In fact, unlike other beverage packaging, the can is completely recyclable and can be recycled again and again without loss of quality – for example for new beverage cans or as a component of an electric car. Its most important property, infinite recyclability, enables a closed material cycle and makes aluminium an ideal material for a circular economy in times of increasing disposal problems and littering of packaging waste. In Germany, 99 percent of all beverage cans are recycled. The return rate due to the deposit is higher than in any other country in the world.

«The survey clearly shows that the image of the beverage can is based on a lack of information and prejudices. With a recycling rate of 99 per cent, Germany is the world leader», says Jörg Schäfer, head of sustainability at GDA. In addition, he said that the can manufacturer and the aluminium industry as a whole have improved significantly in many areas e.g. raw material, water and energy demand. If the appropriate recycling technology is used, it is possible to achieve high levels of recycling for the production of aluminium beverage cans. «The European aluminium industry, for example, has reduced its total direct CO2 emissions from primary production to 55 per cent per tonne since 1990».

Studies also commissioned by GDA show that packaging play an important role when it comes to assessing the environmental friendliness of a beverage supply chain (51.4 per cent). However, transport and content were less important in the eyes of respondents. This attitude does not fit. According to data from the German Packaging Institute, the ecological footprint of a package is on average ten times less than that of the packaged product. If the product is spoiled or damaged the ecological damage is higher than the efforts to produce the packaging.

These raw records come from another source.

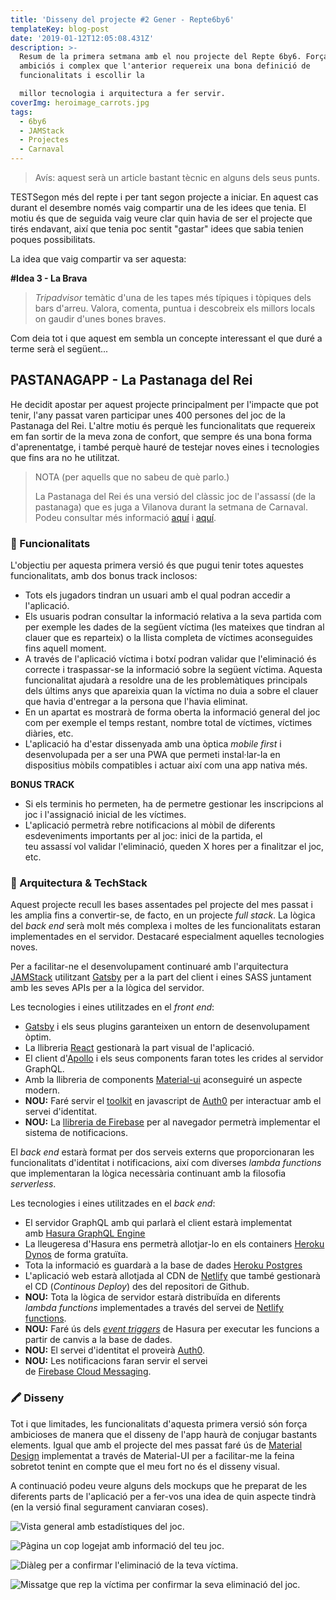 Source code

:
 ```yaml
---
title: 'Disseny del projecte #2 Gener - Repte6by6'
templateKey: blog-post
date: '2019-01-12T12:05:08.431Z'
description: >-
  Resum de la primera setmana amb el nou projecte del Repte 6by6. Força més
  ambiciós i complex que l'anterior requereix una bona definició de
  funcionalitats i escollir la

  millor tecnologia i arquitectura a fer servir.
coverImg: heroimage_carrots.jpg
tags:
  - 6by6
  - JAMStack
  - Projectes
  - Carnaval
---
```

> Avís: aquest serà un article bastant tècnic en alguns dels seus punts.

TESTSegon més del repte i per tant segon projecte a iniciar. En aquest cas durant el desembre només vaig compartir una de les idees que tenia. El motiu és que de seguida vaig veure clar quin havia de ser el projecte que tirés endavant, així que tenia poc sentit "gastar" idees que sabia tenien poques possibilitats.

La idea que vaig compartir va ser aquesta:

**#Idea 3 - La Brava**

> _Tripadvisor_ temàtic d'una de les tapes més típiques i tòpiques dels bars d'arreu. Valora, comenta, puntua i descobreix els millors locals on gaudir d'unes bones braves.

Com deia tot i que aquest em sembla un concepte interessant el que duré a terme serà el següent...

## PASTANAGAPP - La Pastanaga del Rei

He decidit apostar per aquest projecte principalment per l'impacte que pot tenir, l'any passat varen participar unes 400 persones del joc de la Pastanaga del Rei. L'altre motiu és perquè les funcionalitats que requereix em fan sortir de la meva zona de confort, que sempre és una bona forma d'aprenentatge, i també perquè hauré de testejar noves eines i tecnologies que fins ara no he utilitzat.

> NOTA (per aquells que no sabeu de què parlo.)
>
> La Pastanaga del Rei és una versió del clàssic joc de l'assassí (de la pastanaga) que es juga a Vilanova durant la setmana de Carnaval. Podeu consultar més informació [aquí](https://www.facebook.com/La-Pastanaga-del-Rei-215137488677765/) i [aquí](http://lapastanagadelrei.blogspot.com/).

### 📝 Funcionalitats

L'objectiu per aquesta primera versió és que pugui tenir totes aquestes funcionalitats, amb dos bonus track inclosos:

* Tots els jugadors tindran un usuari amb el qual podran accedir a l'aplicació.
* Els usuaris podran consultar la informació relativa a la seva partida com per exemple les dades de la següent víctima (les mateixes que tindran al clauer que es reparteix) o la llista completa de víctimes aconseguides fins aquell moment.
* A través de l'aplicació víctima i botxí podran validar que l'eliminació és correcte i traspassar-se la informació sobre la següent víctima. Aquesta funcionalitat ajudarà a resoldre una de les problemàtiques principals dels últims anys que apareixia quan la víctima no duia a sobre el clauer que havia d'entregar a la persona que l'havia eliminat.
* En un apartat es mostrarà de forma oberta la informació general del joc com per exemple el temps restant, nombre total de víctimes, víctimes diàries, etc.
* L'aplicació ha d'estar dissenyada amb una òptica _mobile first_ i desenvolupada per a ser una PWA que permeti instal·lar-la en dispositius mòbils compatibles i actuar així com una app nativa més.

**BONUS TRACK**

* Si els terminis ho permeten, ha de permetre gestionar les inscripcions al joc i l'assignació inicial de les víctimes.
* L'aplicació permetrà rebre notificacions al mòbil de diferents esdeveniments importants per al joc: inici de la partida, el teu assassí vol validar l'eliminació, queden X hores per a finalitzar el joc, etc.

### 🧰 Arquitectura & TechStack

Aquest projecte recull les bases assentades pel projecte del mes passat i les amplia fins a convertir-se, de facto, en un projecte _full stack_.  La lògica del _back end_ serà molt més complexa i moltes de les funcionalitats estaran implementades en el servidor. Destacaré especialment aquelles tecnologies noves.

Per a facilitar-ne el desenvolupament continuaré amb l'arquitectura [JAMStack](https://jamstack.org/) utilitzant [Gatsby](https://www.gatsbyjs.com/) per a la part del client i eines SASS juntament amb les seves APIs per a la lògica del servidor.

Les tecnologies i eines utilitzades en el _front end_:

* [Gatsby](https://github.com/gatsbyjs/gatsby) i els seus plugins garanteixen un entorn de desenvolupament òptim.
* La llibreria [React](https://github.com/facebook/react/) gestionarà la part visual de l'aplicació.
* El client d'[Apollo](https://github.com/apollographql/apollo-client) i els seus components faran totes les crides al servidor GraphQL.
* Amb la llibreria de components [Material-ui](https://github.com/mui-org/material-ui) aconseguiré un aspecte modern.
* **NOU:** Faré servir el [toolkit](https://github.com/auth0/auth0.js) en javascript de [Auth0](https://auth0.com/) per interactuar amb el servei d'identitat.
* **NOU:** La [llibreria de Firebase](https://github.com/firebase/firebase-js-sdk)  per al navegador permetrà implementar el sistema de notificacions.

El _back end_ estarà format per dos serveis externs que proporcionaran les funcionalitats d'identitat i notificacions, així com diverses _lambda functions_ que implementaran la lògica necessària continuant amb la filosofia _serverless_.

Les tecnologies i eines utilitzades en el _back end_:

* El servidor GraphQL amb qui parlarà el client estarà implementat amb [Hasura GraphQL Engine](https://github.com/hasura/graphql-engine)
* La lleugeresa d'Hasura ens permetrà allotjar-lo en els containers [Heroku Dynos](https://www.heroku.com/) de forma gratuïta.
* Tota la informació es guardarà a la base de dades [Heroku Postgres](https://www.heroku.com/)
* L'aplicació web estarà allotjada al CDN de [Netlify](https://www.netlify.com/) que també gestionarà el CD (_Continous Deploy_) des del repositori de Github.
* **NOU:** Tota la lògica de servidor estarà distribuïda en diferents _lambda functions_ implementades a través del servei de [Netlify functions](https://www.netlify.com/features/functions/).
* **NOU:** Faré ús dels _[event triggers](https://hasura.io/event-triggers)_ de Hasura per executar les funcions a partir de canvis a la base de dades.
* **NOU:** El servei d'identitat el proveirà [Auth0](https://auth0.com/).
* **NOU:** Les notificacions faran servir el servei de [Firebase Cloud Messaging](https://firebase.google.com/products/cloud-messaging/).

### 🖍️ Disseny

Tot i que limitades, les funcionalitats d'aquesta primera versió són força ambicioses de manera que el disseny de l'app haurà de conjugar bastants elements. Igual que amb el projecte del mes passat faré ús de [Material Design](https://material.io/) implementat a través de Material-UI per a facilitar-me la feina sobretot tenint en compte que el meu fort no és el disseny visual.

A continuació podeu veure alguns dels mockups que he preparat de les diferents parts de l'aplicació per a fer-vos una idea de quin aspecte tindrà (en la versió final segurament canviaran coses).

![](./6by6january-generalview.png "Vista general amb estadístiques del joc.")

![](./6by6january-playerview.png "Pàgina un cop logejat amb informació del teu joc.")

![](./6by6january-validatekill.png "Diàleg per a confirmar l'eliminació de la teva víctima.")

![](./6by6january-killtoconfirm.png "Missatge que rep la víctima per confirmar la seva eliminació del joc.")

However, environmentally friendly packaging is above all packaging that is easy to sort after consumption or whose materials can be easily separated and can be reused again and again in a real recycling cycle.

Indeed, the can has an important place in an ecologically advantageous overall system. It protects certain light-sensitive foods, such as beverages containing yeast or protein. As a single-material packaging, it is the best beverage packaging of all to recycle. This is particularly important because recycled aluminium uses 95 per cent less energy than primary production and the aluminium does not have to be recovered.